Provided material
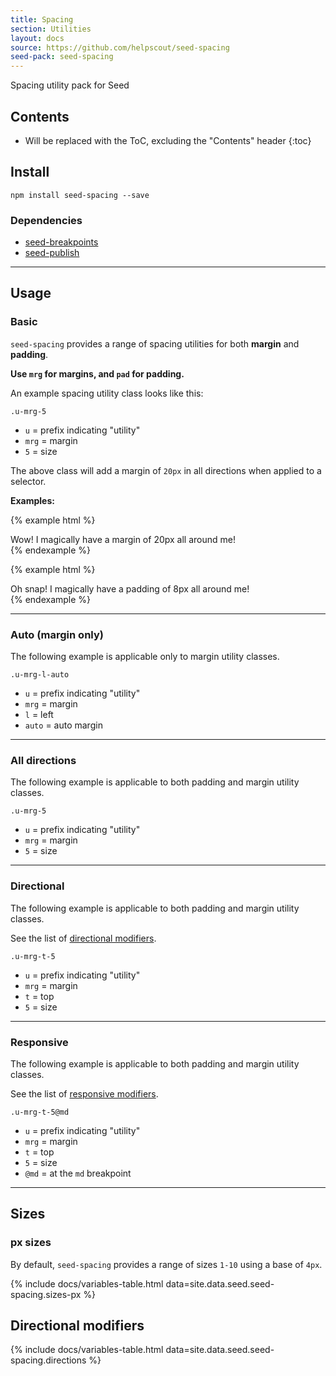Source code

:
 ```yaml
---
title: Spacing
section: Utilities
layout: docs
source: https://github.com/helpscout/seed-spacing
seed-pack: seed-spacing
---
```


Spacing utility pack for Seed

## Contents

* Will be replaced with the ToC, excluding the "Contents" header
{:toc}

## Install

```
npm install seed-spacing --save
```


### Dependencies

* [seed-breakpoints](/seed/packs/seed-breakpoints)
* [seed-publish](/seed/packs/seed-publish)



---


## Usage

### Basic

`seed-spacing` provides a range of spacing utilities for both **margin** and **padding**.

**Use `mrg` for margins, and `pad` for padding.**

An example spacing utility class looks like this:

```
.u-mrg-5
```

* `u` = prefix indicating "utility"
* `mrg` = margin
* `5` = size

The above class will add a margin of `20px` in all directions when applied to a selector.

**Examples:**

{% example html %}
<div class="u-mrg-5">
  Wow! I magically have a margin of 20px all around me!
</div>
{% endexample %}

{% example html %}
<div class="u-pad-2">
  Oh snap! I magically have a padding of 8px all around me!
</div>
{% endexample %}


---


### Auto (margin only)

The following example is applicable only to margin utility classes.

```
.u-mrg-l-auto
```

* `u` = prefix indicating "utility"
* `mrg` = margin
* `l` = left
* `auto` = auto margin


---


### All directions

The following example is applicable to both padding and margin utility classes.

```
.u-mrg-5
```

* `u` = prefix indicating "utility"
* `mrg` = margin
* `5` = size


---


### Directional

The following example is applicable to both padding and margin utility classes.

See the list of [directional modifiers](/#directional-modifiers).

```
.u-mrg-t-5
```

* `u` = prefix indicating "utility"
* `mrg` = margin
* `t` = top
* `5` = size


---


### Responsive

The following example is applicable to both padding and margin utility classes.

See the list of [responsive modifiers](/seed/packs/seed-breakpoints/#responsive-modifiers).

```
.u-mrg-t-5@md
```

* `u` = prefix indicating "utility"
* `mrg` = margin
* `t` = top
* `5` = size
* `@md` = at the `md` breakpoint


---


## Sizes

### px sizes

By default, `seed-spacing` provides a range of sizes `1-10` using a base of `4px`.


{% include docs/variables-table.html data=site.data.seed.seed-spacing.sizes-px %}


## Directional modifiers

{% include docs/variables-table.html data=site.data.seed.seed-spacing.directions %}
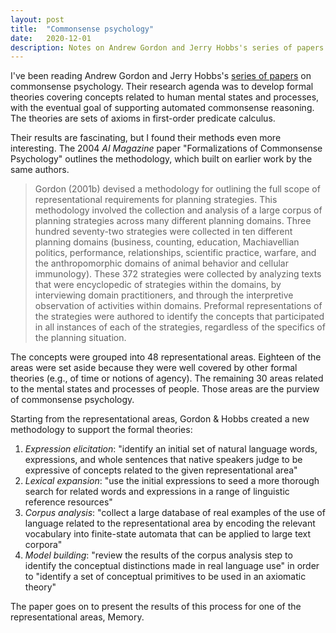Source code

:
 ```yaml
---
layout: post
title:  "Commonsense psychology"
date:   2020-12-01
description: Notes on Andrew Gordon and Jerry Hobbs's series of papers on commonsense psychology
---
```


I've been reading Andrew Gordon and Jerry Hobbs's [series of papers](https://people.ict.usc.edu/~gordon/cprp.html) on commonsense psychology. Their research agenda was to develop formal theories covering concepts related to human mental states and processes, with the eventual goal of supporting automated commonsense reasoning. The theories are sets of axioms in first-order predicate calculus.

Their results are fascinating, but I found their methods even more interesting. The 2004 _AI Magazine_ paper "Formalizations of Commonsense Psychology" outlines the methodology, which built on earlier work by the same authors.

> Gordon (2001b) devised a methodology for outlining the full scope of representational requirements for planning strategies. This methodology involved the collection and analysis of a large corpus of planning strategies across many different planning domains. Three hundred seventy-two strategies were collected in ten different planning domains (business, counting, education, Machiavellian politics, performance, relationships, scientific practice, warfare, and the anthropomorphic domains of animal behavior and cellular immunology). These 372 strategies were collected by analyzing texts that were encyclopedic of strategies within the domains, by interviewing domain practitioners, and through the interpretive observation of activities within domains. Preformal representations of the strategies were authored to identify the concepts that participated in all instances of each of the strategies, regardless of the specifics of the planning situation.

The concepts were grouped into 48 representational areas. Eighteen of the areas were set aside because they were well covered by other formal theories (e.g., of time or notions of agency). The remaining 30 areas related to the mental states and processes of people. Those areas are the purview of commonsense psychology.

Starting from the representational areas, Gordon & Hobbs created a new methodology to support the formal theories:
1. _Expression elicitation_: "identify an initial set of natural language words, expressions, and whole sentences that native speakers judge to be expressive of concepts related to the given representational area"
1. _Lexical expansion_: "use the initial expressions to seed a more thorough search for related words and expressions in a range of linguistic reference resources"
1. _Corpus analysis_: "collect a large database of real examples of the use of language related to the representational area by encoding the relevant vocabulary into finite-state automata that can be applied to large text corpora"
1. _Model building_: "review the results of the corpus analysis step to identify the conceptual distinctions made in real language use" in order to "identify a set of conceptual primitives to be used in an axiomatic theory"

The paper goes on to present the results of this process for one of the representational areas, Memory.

What the task asks
For every line in the data above that has the string "results", return that line.

Response to this task
Their results are fascinating, but I found their methods even more interesting. The 2004 _AI Magazine_ paper "Formalizations of Commonsense Psychology" outlines the methodology, which built on earlier work by the same authors.
1. _Model building_: "review the results of the corpus analysis step to identify the conceptual distinctions made in real language use" in order to "identify a set of conceptual primitives to be used in an axiomatic theory"
The paper goes on to present the results of this process for one of the representational areas, Memory.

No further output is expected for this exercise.